WHAT TO PRODUCE => What is needed is the number of lines below that contain the string "Nucl", with no other text.

DATA TO EXAMINE =>
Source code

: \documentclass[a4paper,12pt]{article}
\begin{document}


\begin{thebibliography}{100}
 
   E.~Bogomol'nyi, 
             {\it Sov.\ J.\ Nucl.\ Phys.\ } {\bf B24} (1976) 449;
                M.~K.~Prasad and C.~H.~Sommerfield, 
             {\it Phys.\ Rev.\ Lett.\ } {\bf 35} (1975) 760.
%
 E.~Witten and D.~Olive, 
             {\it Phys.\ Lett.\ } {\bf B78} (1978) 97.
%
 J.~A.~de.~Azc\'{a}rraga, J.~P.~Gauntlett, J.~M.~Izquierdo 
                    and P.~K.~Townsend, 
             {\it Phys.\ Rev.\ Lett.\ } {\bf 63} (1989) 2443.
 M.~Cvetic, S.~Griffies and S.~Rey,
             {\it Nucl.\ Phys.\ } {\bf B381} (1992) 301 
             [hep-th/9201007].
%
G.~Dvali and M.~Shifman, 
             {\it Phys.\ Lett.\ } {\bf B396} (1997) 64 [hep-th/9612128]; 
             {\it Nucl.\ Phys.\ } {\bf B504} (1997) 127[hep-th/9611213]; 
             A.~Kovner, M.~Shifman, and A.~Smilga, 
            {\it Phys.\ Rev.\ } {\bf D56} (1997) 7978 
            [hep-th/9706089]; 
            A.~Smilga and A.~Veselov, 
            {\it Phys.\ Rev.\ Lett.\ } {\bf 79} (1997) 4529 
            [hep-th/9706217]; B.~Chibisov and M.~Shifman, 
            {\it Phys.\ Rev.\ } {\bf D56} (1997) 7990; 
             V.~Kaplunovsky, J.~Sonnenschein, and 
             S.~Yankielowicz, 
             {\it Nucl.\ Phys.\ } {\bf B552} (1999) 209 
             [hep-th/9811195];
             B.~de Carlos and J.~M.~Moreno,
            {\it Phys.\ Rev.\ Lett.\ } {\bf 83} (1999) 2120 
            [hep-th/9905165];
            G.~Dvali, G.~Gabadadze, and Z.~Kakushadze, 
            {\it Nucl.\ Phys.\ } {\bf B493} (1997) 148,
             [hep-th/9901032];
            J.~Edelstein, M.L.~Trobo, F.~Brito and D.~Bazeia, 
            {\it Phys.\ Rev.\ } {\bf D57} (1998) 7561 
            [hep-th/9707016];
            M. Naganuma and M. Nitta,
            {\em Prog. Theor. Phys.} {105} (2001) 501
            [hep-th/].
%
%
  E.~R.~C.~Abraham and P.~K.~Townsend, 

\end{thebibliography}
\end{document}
==
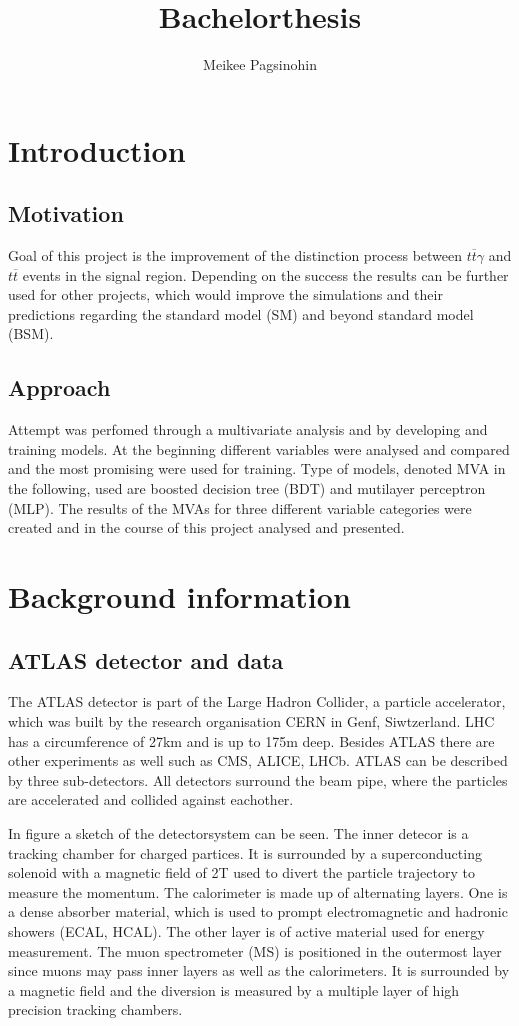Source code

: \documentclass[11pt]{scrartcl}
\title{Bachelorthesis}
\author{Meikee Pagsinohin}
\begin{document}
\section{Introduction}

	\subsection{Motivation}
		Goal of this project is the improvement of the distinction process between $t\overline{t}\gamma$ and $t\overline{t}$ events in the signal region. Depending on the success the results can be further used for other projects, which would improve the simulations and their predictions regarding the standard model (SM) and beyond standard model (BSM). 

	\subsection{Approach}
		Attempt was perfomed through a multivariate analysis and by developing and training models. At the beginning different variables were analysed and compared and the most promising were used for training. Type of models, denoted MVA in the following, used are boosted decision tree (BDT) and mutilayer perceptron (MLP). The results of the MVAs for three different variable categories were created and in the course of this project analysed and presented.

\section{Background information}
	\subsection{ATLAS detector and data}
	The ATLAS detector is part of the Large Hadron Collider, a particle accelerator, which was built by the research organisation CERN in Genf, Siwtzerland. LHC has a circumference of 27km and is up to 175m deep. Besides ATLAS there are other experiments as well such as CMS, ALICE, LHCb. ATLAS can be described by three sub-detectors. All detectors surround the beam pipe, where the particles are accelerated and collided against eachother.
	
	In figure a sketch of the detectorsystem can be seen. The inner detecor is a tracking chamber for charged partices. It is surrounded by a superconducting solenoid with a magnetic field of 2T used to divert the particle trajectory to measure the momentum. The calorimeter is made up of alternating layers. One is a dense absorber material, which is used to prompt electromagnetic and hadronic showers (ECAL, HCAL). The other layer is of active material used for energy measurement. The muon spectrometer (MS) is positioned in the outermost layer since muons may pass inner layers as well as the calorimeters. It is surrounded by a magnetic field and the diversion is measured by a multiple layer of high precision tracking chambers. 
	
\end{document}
...
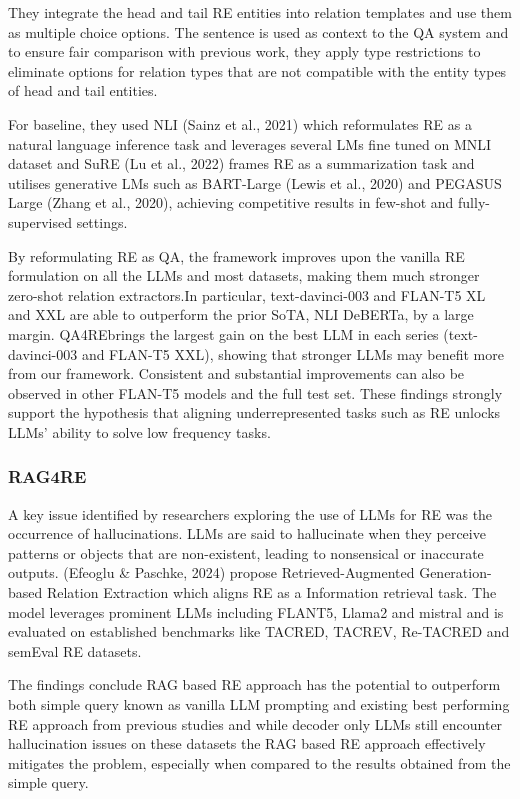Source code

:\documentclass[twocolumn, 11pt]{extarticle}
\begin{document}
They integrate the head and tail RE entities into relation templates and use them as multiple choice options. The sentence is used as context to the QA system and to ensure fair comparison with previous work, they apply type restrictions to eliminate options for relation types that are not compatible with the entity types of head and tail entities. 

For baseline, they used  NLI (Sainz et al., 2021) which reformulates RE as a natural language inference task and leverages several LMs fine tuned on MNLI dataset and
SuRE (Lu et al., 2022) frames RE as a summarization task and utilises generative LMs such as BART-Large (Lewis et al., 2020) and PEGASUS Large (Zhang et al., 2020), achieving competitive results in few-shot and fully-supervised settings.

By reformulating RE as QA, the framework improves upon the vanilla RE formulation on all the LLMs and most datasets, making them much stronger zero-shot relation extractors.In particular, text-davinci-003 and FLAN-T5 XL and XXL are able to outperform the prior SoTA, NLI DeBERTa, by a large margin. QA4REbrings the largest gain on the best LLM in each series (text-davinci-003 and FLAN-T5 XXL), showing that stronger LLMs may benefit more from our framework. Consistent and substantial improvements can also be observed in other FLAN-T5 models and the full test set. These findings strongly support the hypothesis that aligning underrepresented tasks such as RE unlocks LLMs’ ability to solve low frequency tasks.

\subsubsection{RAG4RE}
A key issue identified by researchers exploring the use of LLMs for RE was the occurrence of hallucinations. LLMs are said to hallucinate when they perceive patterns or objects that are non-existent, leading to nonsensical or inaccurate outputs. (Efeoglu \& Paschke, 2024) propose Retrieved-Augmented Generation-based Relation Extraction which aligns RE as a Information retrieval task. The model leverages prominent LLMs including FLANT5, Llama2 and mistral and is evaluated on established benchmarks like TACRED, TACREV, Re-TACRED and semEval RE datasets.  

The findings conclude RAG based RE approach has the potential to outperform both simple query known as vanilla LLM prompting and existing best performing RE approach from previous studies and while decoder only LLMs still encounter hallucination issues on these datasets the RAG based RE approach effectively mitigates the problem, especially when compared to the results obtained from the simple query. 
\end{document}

ANSWER TO THIS TASK => 5